Supplied data Block Start

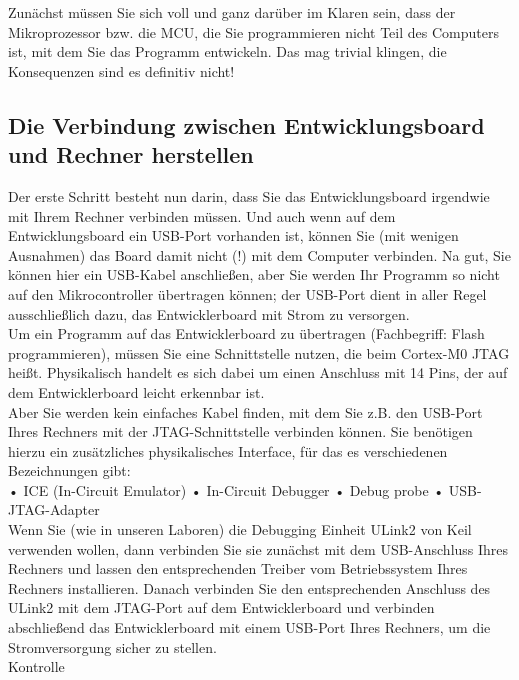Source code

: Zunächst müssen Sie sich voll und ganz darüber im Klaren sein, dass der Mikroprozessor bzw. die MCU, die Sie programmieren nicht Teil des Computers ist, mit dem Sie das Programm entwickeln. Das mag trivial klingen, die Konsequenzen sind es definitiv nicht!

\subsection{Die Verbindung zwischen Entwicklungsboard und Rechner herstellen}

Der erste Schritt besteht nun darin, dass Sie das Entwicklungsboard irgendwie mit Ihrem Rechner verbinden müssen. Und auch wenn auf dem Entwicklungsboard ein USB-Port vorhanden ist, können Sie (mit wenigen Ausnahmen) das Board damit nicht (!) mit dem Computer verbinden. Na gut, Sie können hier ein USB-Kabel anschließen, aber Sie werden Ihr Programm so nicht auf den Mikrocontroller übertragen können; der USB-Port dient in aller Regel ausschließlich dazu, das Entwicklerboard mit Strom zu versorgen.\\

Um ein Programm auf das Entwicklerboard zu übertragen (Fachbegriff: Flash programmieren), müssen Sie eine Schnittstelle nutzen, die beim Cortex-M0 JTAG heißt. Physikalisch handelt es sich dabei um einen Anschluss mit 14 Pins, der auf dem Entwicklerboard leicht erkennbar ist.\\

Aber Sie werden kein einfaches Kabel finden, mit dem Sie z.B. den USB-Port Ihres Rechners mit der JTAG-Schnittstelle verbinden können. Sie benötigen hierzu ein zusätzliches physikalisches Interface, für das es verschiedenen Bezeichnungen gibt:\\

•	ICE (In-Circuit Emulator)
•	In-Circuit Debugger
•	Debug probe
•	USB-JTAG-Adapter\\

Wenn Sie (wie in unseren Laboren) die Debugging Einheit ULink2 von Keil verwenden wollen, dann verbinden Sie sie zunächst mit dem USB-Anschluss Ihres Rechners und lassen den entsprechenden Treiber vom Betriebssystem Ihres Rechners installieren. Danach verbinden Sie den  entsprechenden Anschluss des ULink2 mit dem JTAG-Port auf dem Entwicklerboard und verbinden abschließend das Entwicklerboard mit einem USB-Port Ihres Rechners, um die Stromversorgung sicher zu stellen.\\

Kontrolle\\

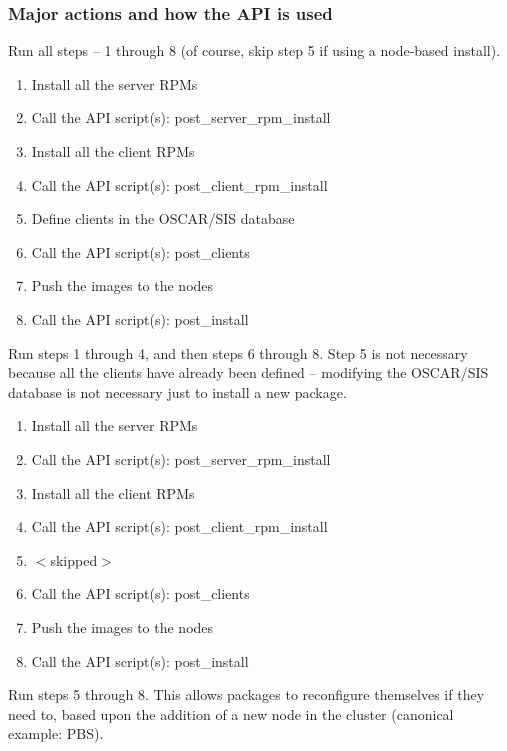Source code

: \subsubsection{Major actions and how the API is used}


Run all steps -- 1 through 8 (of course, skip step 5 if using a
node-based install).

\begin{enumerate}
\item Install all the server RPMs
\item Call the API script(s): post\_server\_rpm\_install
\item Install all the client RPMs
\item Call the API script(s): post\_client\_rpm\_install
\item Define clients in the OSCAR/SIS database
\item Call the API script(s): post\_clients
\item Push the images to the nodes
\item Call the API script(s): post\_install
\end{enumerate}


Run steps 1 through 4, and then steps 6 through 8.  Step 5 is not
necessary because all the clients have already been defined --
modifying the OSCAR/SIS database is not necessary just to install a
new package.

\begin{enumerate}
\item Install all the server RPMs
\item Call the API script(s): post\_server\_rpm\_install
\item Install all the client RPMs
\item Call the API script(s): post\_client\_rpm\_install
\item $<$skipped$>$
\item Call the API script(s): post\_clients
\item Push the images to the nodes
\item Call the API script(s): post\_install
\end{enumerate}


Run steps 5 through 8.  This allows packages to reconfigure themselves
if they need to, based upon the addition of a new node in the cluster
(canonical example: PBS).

Supplied data Block End

If a line in the records above contains the string "nicht", copy that line out.

: Zunächst müssen Sie sich voll und ganz darüber im Klaren sein, dass der Mikroprozessor bzw. die MCU, die Sie programmieren nicht Teil des Computers ist, mit dem Sie das Programm entwickeln. Das mag trivial klingen, die Konsequenzen sind es definitiv nicht!
Der erste Schritt besteht nun darin, dass Sie das Entwicklungsboard irgendwie mit Ihrem Rechner verbinden müssen. Und auch wenn auf dem Entwicklungsboard ein USB-Port vorhanden ist, können Sie (mit wenigen Ausnahmen) das Board damit nicht (!) mit dem Computer verbinden. Na gut, Sie können hier ein USB-Kabel anschließen, aber Sie werden Ihr Programm so nicht auf den Mikrocontroller übertragen können; der USB-Port dient in aller Regel ausschließlich dazu, das Entwicklerboard mit Strom zu versorgen.\\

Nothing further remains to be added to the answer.